§ WORK TO BE COMPLETED
Determine the number of lines in the data below that contain the string "files", and respond with that number alone.

§ DATA FOR THIS EXERCISE
-------------------------

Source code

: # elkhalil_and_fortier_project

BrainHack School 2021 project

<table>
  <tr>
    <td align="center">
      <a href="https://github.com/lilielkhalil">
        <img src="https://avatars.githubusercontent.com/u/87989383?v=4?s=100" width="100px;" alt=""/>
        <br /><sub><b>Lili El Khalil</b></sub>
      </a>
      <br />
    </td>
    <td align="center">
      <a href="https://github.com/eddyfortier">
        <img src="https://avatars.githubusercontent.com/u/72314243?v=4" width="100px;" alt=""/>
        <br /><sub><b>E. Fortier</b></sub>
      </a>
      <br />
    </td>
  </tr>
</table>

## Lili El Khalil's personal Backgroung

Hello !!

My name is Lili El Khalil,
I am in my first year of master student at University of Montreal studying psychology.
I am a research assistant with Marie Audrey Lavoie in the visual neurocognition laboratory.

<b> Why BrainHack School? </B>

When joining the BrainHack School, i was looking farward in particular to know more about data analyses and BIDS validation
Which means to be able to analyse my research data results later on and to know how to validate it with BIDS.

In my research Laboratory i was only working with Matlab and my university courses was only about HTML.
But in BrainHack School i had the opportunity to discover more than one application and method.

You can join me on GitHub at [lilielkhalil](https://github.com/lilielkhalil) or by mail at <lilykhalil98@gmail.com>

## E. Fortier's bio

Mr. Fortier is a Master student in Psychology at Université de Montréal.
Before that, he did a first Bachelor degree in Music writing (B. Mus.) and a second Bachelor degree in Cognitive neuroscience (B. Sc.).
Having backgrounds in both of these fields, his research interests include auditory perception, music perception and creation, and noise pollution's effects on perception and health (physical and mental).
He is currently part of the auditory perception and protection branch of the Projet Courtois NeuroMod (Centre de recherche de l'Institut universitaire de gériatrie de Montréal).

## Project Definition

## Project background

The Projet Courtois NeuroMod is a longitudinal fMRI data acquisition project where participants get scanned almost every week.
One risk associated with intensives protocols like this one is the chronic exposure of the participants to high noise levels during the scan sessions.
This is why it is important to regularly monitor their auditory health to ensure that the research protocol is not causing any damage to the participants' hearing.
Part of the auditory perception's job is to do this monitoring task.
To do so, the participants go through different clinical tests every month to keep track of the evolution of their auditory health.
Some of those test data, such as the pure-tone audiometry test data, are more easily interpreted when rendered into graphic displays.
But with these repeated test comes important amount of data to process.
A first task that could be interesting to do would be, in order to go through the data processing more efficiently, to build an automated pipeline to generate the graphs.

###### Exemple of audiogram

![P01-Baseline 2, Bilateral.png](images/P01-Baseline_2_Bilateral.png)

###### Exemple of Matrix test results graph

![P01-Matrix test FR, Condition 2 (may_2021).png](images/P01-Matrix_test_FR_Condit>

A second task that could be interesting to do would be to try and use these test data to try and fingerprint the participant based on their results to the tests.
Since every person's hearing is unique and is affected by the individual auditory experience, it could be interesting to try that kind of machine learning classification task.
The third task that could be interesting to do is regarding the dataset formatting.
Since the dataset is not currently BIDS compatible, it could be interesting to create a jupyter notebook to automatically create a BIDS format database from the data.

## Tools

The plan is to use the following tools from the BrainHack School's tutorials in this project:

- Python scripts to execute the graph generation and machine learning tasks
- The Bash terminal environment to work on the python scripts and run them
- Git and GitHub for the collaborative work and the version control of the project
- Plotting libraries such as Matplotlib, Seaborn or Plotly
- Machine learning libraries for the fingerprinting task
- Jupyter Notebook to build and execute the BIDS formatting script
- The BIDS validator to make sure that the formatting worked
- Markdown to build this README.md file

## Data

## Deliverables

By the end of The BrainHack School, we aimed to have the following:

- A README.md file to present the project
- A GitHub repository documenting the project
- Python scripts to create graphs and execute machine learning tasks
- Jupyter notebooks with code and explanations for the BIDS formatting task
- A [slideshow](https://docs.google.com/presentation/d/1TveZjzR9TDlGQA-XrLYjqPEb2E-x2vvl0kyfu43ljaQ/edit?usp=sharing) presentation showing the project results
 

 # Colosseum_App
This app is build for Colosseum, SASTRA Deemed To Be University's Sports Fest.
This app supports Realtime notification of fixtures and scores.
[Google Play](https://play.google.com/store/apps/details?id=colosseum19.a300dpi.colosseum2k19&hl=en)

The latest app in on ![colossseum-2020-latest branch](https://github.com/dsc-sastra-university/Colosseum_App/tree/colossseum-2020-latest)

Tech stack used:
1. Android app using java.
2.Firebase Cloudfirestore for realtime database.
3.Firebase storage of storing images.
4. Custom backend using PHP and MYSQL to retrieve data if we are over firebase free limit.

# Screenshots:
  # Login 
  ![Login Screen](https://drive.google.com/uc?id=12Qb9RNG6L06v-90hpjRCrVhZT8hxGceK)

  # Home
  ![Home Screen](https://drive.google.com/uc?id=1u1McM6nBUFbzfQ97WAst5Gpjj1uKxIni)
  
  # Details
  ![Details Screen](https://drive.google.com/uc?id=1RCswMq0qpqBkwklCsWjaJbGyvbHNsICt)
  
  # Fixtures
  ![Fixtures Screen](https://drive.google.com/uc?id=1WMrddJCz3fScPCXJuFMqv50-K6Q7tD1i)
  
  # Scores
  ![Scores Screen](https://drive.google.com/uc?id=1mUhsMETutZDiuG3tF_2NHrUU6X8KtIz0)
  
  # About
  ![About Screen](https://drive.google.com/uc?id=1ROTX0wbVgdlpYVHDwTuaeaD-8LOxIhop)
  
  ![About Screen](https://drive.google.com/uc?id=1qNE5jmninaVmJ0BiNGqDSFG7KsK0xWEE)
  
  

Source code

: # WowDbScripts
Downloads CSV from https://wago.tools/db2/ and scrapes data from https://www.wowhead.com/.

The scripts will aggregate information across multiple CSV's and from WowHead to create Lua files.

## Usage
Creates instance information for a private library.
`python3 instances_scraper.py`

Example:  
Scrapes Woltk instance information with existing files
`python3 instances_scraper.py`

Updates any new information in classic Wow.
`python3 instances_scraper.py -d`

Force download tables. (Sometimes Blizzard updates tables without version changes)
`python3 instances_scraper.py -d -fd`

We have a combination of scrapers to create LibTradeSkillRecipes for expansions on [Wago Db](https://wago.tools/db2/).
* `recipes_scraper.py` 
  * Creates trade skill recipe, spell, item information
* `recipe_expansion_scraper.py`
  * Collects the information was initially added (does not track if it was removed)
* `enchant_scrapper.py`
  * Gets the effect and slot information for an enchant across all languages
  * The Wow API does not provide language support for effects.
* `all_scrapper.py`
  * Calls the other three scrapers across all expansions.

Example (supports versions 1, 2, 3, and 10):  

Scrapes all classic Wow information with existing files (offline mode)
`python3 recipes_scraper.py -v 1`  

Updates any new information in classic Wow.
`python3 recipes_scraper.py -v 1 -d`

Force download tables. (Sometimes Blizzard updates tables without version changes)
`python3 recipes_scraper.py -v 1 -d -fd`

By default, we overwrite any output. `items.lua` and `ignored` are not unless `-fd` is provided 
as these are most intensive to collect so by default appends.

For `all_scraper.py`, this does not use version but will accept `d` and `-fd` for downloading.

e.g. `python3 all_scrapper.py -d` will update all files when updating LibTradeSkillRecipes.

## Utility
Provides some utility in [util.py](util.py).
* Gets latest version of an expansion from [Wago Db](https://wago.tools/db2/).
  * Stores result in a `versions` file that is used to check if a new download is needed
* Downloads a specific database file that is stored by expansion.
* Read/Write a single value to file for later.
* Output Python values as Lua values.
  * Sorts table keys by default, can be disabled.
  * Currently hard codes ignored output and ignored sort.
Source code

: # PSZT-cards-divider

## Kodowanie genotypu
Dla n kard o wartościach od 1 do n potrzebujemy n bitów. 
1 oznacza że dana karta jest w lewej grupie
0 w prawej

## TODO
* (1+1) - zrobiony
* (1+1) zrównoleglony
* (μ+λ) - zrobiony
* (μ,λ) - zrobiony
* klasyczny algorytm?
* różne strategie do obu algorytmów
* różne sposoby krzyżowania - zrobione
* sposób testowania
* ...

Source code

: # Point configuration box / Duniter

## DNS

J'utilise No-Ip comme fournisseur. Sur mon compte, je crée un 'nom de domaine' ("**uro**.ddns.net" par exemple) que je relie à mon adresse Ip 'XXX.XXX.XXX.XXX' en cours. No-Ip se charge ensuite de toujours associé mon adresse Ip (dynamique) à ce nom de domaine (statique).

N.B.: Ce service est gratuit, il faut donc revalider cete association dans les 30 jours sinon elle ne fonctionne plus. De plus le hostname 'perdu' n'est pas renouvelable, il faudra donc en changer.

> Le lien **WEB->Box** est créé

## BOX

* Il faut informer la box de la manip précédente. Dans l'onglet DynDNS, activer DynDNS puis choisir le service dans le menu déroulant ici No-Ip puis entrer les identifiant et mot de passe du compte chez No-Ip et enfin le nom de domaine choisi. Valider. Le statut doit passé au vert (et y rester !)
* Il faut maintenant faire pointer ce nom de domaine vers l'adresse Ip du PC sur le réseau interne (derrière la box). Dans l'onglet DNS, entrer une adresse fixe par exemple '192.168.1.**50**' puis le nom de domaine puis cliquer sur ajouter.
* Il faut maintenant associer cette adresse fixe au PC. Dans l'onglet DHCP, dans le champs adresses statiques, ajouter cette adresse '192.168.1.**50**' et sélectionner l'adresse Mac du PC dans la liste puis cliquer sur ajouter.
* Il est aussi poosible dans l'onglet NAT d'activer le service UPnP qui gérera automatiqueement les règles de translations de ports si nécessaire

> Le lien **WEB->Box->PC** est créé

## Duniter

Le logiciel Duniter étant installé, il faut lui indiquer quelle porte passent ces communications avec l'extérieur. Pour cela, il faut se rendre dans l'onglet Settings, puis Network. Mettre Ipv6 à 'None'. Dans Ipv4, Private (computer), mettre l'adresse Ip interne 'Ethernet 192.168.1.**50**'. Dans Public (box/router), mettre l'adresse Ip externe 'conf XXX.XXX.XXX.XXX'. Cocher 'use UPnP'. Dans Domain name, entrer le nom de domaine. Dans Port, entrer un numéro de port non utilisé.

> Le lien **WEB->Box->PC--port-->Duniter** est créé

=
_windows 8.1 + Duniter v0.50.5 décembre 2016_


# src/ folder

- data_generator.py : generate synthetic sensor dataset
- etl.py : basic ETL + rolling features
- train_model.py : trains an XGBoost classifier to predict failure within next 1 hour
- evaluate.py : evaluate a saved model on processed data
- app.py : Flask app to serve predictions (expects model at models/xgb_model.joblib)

-------------------------

§ YOUR RESPONSE
4